“Il vangelo secondo Gesù Cristo” di José Saramago: l’agnello che si immolò per la Gloria del Padre
Josè, perché hai scritto questo libro?
Chi è Dio?
“Dio che è dappertutto, era anche lì, ma essendo ciò che è, puro spirito, non poteva accorgersi come la pelle dell’uno sfiorasse quella dell’altro.”
Un Dio ignorante, o che forse vuole ignorare quel che non gli interessa? Che è tutto, ma che si rivolge solo a quella parte del creato che rientra nei suoi piani?
“In realtà vi sono cose che neppure Dio capisce, anche se le ha create.”
Capita: non si può sapere tutto, occorre scegliere. Questo è un Dio che sceglie quello che desidera.
Egli ha una sua corte che agisce per lui e grazie a lui.
Un Angelo comunica qualcosa a qualcuno, perché il suo Principale, Dio, lo ha delegato. Poi si trasforma in qualcosa d’altro, dissimulandosi, sparendo fino a quando non dovrà notificare un altro messaggio.
Giuseppe fissa il suo figlioletto e sa che quel pargolo, come tutti quanti, è un essere destinato alla morte, ma per lui sarà come eterno se, com’è probabile, gli sopravvivrà. Per il momento il fantolino ha fame, piange, vuole la mamma con quello che solo lei può dargli. Come tutti gli altri, è un morituro bramoso di vita.
Bizzarra la legge che governa quell’angolo di mondo, per cui una colpa di un individuo viene tramandata, come una qualsiasi eredità, e qualcuno dovrà pagarne il fio.

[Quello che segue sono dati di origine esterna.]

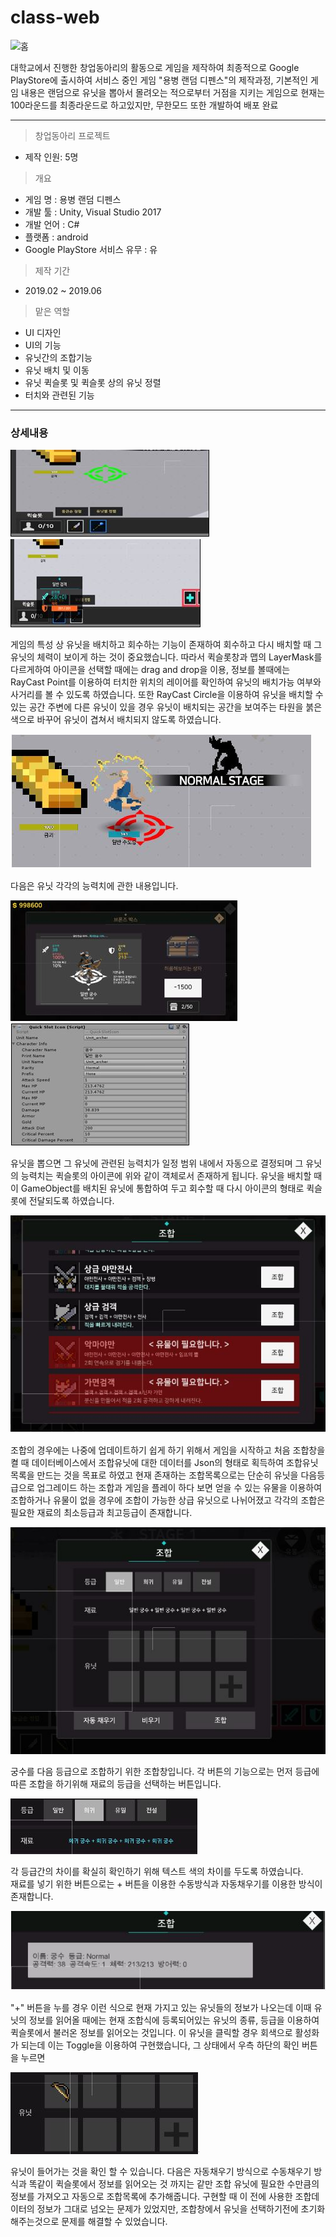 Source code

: # class-web

![홈](https://raw.githubusercontent.com/wsx9412/web/master/django/class-web-master/register.PNG?raw=true)

대학교에서 진행한 창업동아리의 활동으로 게임을 제작하여 최종적으로 Google PlayStore에 출시하여 서비스 중인 게임 "용병 랜덤 디펜스"의 제작과정, 기본적인 게임 내용은 랜덤으로 유닛을 뽑아서 몰려오는 적으로부터 거점을 지키는 게임으로 현재는 100라운드를 최종라운드로 하고있지만, 무한모드 또한 개발하여 배포 완료

---

> 창업동아리 프로젝트

- 제작 인원: 5명

> 개요

- 게임 명 : 용병 랜덤 디펜스
- 개발 툴 : Unity, Visual Studio 2017
- 개발 언어 : C#
- 플랫폼 : android
- Google PlayStore 서비스 유무 : 유

> 제작 기간
- 2019.02 ~ 2019.06

> 맡은 역할
- UI 디자인
- UI의 기능
- 유닛간의 조합기능
- 유닛 배치 및 이동
- 유닛 퀵슬롯 및 퀵슬롯 상의 유닛 정렬
- 터치와 관련된 기능
---

### 상세내용
![1](https://github.com/wsx9412/Game/blob/master/Picture/1.JPG?raw=true)
![2](https://github.com/wsx9412/Game/blob/master/Picture/2.JPG?raw=true)  

게임의 특성 상 유닛을 배치하고 회수하는 기능이 존재하여 회수하고 다시 배치할 때 그 유닛의 체력이 보이게 하는 것이 중요했습니다.
따라서 퀵슬롯창과 맵의 LayerMask를 다르게하여 아이콘을 선택할 때에는 drag and drop을 이용, 정보를 볼때에는 RayCast Point를 이용하여 터치한 위치의 레이어를 확인하여 유닛의 배치가능 여부와 사거리를 볼 수 있도록 하였습니다. 또한 RayCast Circle을 이용하여 유닛을 배치할 수 있는 공간 주변에 다른 유닛이 있을 경우 유닛이 배치되는 공간을 보여주는 타원을 붉은색으로 바꾸어 유닛이 겹쳐서 배치되지 않도록 하였습니다.  

![3](https://github.com/wsx9412/Game/blob/master/Picture/3.JPG?raw=true)  

다음은 유닛 각각의 능력치에 관한 내용입니다.  

![4](https://github.com/wsx9412/Game/blob/master/Picture/4.JPG?raw=true)  
![5](https://github.com/wsx9412/Game/blob/master/Picture/5.JPG?raw=true)  

유닛을 뽑으면 그 유닛에 관련된 능력치가 일정 범위 내에서 자동으로 결정되며 그 유닛의 능력치는 퀵슬롯의 아이콘에 위와 같이 객체로서 존재하게 됩니다. 유닛을 배치할 때 이 GameObject를 배치된 유닛에 통합하여 두고 회수할 때 다시 아이콘의 형태로 퀵슬롯에 전달되도록 하였습니다.  

![6](https://github.com/wsx9412/Game/blob/master/Picture/6.JPG?raw=true)  

조합의 경우에는 나중에 업데이트하기 쉽게 하기 위해서 게임을 시작하고 처음 조합창을 켤 때 데이터베이스에서 조합유닛에 대한 데이터를 Json의 형태로 획득하여 조합유닛 목록을 만드는 것을 목표로 하였고 현재 존재하는 조합목록으로는 단순히 유닛을 다음등급으로 업그레이드 하는 조합과 게임을 플레이 하다 보면 얻을 수 있는 유물을 이용하여 조합하거나 유물이 없을 경우에 조합이 가능한 상급 유닛으로 나뉘어졌고 각각의 조합은 필요한 재료의 최소등급과 최고등급이 존재합니다.  

![7](https://github.com/wsx9412/Game/blob/master/Picture/7.JPG?raw=true)  

궁수를 다음 등급으로 조합하기 위한 조합창입니다. 각 버튼의 기능으로는 먼저 등급에 따른 조합을 하기위해 재료의 등급을 선택하는 버튼입니다.  

![8](https://github.com/wsx9412/Game/blob/master/Picture/8.JPG?raw=true)  

각 등급간의 차이를 확실히 확인하기 위해 텍스트 색의 차이를 두도록 하였습니다.  
재료를 넣기 위한 버튼으로는 + 버튼을 이용한 수동방식과 자동채우기를 이용한 방식이 존재합니다.  

![9](https://github.com/wsx9412/Game/blob/master/Picture/9.JPG?raw=true)  

"+" 버튼을 누를 경우 이런 식으로 현재 가지고 있는 유닛들의 정보가 나오는데 이때 유닛의 정보를 읽어올 때에는 현재 조합식에 등록되어있는 유닛의 종류, 등급을 이용하여 퀵슬롯에서 불러온 정보를 읽어오는 것입니다. 이 유닛을 클릭할 경우 회색으로 활성화가 되는데 이는 Toggle을 이용하여 구현했습니다, 그 상태에서 우측 하단의 확인 버튼을 누르면  

![10](https://github.com/wsx9412/Game/blob/master/Picture/10.JPG?raw=true)  

유닛이 들어가는 것을 확인 할 수 있습니다. 다음은 자동채우기 방식으로 수동채우기 방식과 똑같이 퀵슬롯에서 정보를 읽어오는 것 까지는 같만 조합 유닛에 필요한 수만큼의 정보를 가져오고 자동으로 조합목록에 추가해줍니다. 구현할 때 이 전에 사용한 조합데이터의 정보가 그대로 넘오는 문제가 있었지만, 조합창에서 유닛을 선택하기전에 초기화 해주는것으로 문제를 해결할 수 있었습니다.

Al momento, il futuro reo gattona come tutti i suoi coetanei.
Dio decide ogni evento naturale e non, anche quanti capelli cadono dalla tua testa. È l’essere “supremo che decide della vita e della morte delle sue creature”.
Il problema degli uomini, di tutti, non solo di taluni disgraziati come Giobbe, è di trovarsi prima o poi al momento sbagliato al posto sbagliato, ad esempio in mezzo alla tenzone che ogni tanto si celebra fra Dio e il Diavolo.
Pare che ogni Dio abbia un suo popolo eletto, e questo complica non di poco le cose. A volte chi governa (in terra) queste genti deve scegliere fra diversi tipi di pene esistenziali e qualsiasi scelta che farà causerà la morte di sette oppure settanta volte sette creature di varia età e condizione.
Tanto, per Dio, più che per le anime individuali, “tutto, l’ieri, l’oggi e il domani, altri non siano che il diverso nome dell’illusione.”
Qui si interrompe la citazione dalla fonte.